Restate all of the entries verbatim.
** DATA SHOWN follows **
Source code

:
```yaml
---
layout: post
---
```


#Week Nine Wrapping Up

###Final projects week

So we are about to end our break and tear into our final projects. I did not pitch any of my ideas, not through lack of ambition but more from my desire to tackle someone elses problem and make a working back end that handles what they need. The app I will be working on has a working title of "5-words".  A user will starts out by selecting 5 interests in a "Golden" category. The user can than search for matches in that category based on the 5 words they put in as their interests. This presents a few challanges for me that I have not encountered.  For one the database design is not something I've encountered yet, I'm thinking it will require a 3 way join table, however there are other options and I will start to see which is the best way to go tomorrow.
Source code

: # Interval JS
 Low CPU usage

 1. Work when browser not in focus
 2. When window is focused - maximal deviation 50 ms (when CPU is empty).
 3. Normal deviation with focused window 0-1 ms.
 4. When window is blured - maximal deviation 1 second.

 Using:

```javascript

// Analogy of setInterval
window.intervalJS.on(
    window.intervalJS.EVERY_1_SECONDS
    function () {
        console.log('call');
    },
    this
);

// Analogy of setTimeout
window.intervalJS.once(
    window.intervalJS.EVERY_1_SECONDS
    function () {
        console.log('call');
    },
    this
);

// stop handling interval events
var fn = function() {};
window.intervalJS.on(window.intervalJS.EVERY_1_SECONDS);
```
** End of DATA SHOWN **
→ SOLUTION TO THE EXERCISE
Source code

:
```yaml
---
layout: post
---
```


#Week Nine Wrapping Up

###Final projects week

So we are about to end our break and tear into our final projects. I did not pitch any of my ideas, not through lack of ambition but more from my desire to tackle someone elses problem and make a working back end that handles what they need. The app I will be working on has a working title of "5-words".  A user will starts out by selecting 5 interests in a "Golden" category. The user can than search for matches in that category based on the 5 words they put in as their interests. This presents a few challanges for me that I have not encountered.  For one the database design is not something I've encountered yet, I'm thinking it will require a 3 way join table, however there are other options and I will start to see which is the best way to go tomorrow.
Source code

: # Interval JS
 Low CPU usage

 1. Work when browser not in focus
 2. When window is focused - maximal deviation 50 ms (when CPU is empty).
 3. Normal deviation with focused window 0-1 ms.
 4. When window is blured - maximal deviation 1 second.

 Using:

```javascript

// Analogy of setInterval
window.intervalJS.on(
    window.intervalJS.EVERY_1_SECONDS
    function () {
        console.log('call');
    },
    this
);

// Analogy of setTimeout
window.intervalJS.once(
    window.intervalJS.EVERY_1_SECONDS
    function () {
        console.log('call');
    },
    this
);

// stop handling interval events
var fn = function() {};
window.intervalJS.on(window.intervalJS.EVERY_1_SECONDS);
```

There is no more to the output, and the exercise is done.